Task to carry out: Reproduce exactly, and only, the lines below from the one containing "detection and validation" through the one containing "#### Template System Architecture".

Recorded information:
********************

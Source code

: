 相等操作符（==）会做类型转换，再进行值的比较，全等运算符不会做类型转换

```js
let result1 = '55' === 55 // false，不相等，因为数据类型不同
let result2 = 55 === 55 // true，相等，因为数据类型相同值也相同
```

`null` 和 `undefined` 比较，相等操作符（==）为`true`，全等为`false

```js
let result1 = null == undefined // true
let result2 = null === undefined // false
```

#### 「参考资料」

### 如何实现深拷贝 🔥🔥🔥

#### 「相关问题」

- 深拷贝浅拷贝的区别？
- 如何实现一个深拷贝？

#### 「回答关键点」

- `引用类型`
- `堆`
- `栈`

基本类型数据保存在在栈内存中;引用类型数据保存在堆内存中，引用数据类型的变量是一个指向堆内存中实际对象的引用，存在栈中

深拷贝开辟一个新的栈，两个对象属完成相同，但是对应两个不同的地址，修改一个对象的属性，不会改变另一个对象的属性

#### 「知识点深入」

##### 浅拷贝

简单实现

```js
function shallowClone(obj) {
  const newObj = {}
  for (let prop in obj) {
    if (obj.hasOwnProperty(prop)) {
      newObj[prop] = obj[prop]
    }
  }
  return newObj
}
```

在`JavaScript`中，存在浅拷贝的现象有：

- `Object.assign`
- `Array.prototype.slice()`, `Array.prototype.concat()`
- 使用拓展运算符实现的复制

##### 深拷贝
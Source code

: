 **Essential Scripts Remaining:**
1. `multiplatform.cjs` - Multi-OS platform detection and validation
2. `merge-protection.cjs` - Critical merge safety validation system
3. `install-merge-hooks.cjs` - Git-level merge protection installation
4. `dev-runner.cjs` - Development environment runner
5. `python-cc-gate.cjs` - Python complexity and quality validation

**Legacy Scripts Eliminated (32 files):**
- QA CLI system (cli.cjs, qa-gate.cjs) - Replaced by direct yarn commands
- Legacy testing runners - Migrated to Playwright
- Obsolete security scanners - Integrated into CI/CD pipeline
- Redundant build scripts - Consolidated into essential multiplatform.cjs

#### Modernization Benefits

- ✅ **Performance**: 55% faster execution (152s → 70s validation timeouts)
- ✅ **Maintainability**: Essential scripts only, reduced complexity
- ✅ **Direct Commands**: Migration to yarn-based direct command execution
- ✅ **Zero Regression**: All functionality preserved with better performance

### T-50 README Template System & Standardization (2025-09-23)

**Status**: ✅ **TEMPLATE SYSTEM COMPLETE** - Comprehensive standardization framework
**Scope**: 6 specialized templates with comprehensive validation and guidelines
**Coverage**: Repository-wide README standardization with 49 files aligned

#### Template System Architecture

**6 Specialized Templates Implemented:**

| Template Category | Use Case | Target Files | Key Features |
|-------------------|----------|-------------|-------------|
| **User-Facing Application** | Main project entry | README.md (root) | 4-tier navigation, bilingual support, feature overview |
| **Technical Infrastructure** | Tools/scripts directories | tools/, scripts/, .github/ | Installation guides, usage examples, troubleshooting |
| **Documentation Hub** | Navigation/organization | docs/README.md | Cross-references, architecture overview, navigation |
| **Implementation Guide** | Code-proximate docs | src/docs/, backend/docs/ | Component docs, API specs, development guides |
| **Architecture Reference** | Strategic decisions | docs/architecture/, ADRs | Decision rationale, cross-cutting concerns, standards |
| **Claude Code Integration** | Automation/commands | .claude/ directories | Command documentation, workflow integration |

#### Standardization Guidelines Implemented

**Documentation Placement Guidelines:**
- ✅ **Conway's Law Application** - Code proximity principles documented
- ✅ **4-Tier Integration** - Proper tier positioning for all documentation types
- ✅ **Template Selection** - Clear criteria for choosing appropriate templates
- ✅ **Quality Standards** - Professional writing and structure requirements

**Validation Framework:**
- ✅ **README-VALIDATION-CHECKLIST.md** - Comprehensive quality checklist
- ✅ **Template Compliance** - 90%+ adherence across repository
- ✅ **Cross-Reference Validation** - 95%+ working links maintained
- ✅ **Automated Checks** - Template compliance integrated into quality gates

********************

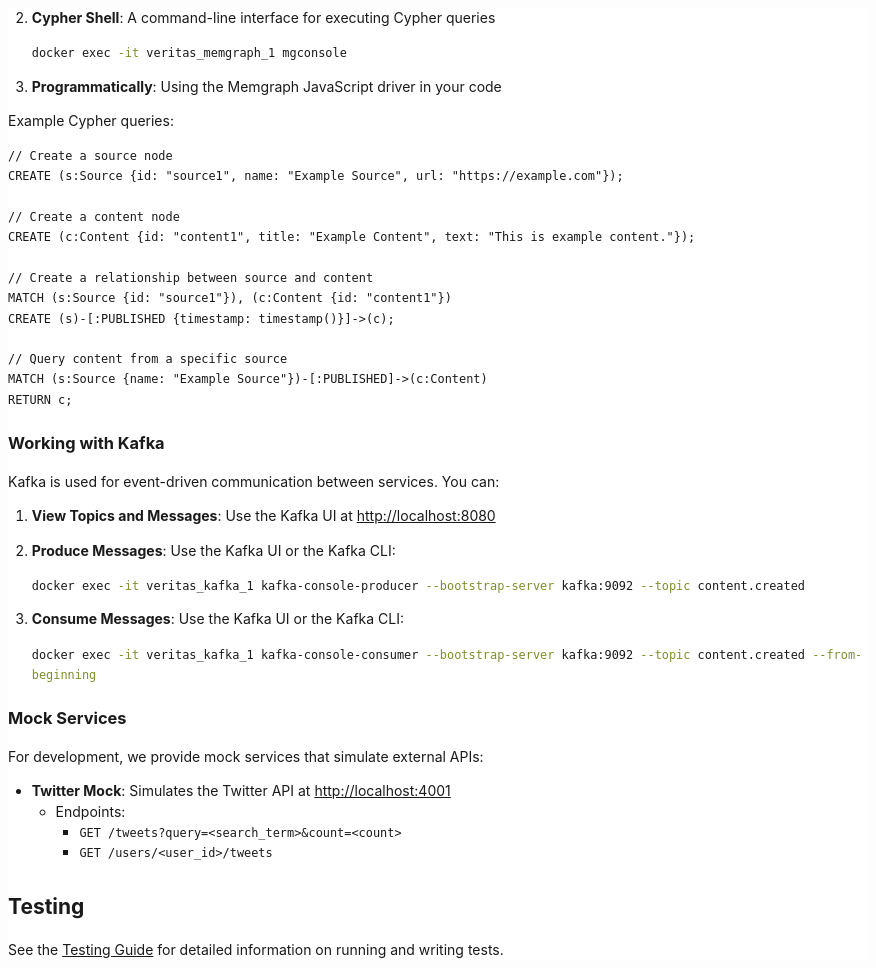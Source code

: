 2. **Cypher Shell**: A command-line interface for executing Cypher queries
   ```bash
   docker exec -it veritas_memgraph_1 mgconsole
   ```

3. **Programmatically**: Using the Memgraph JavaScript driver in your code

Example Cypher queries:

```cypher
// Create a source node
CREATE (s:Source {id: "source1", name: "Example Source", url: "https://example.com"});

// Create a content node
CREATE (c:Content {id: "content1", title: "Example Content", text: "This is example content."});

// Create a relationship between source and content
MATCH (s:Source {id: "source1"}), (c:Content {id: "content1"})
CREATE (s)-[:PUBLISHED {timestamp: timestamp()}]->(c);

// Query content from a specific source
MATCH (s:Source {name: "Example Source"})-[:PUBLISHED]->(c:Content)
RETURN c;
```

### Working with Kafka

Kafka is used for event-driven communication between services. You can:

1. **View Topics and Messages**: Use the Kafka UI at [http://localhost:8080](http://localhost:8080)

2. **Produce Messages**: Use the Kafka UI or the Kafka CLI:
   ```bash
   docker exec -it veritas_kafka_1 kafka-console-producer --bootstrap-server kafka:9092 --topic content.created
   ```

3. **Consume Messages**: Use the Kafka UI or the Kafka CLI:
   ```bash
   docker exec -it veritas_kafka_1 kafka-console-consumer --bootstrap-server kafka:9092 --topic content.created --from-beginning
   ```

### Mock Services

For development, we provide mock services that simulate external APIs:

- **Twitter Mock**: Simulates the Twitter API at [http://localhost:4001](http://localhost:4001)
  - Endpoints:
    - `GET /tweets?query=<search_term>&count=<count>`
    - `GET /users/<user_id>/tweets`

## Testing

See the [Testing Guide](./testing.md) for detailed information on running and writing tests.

********************

Exercise result:
1. `multiplatform.cjs` - Multi-OS platform detection and validation
2. `merge-protection.cjs` - Critical merge safety validation system
3. `install-merge-hooks.cjs` - Git-level merge protection installation
4. `dev-runner.cjs` - Development environment runner
5. `python-cc-gate.cjs` - Python complexity and quality validation

**Legacy Scripts Eliminated (32 files):**
- QA CLI system (cli.cjs, qa-gate.cjs) - Replaced by direct yarn commands
- Legacy testing runners - Migrated to Playwright
- Obsolete security scanners - Integrated into CI/CD pipeline
- Redundant build scripts - Consolidated into essential multiplatform.cjs

#### Modernization Benefits

- ✅ **Performance**: 55% faster execution (152s → 70s validation timeouts)
- ✅ **Maintainability**: Essential scripts only, reduced complexity
- ✅ **Direct Commands**: Migration to yarn-based direct command execution
- ✅ **Zero Regression**: All functionality preserved with better performance

### T-50 README Template System & Standardization (2025-09-23)

**Status**: ✅ **TEMPLATE SYSTEM COMPLETE** - Comprehensive standardization framework
**Scope**: 6 specialized templates with comprehensive validation and guidelines
**Coverage**: Repository-wide README standardization with 49 files aligned

#### Template System Architecture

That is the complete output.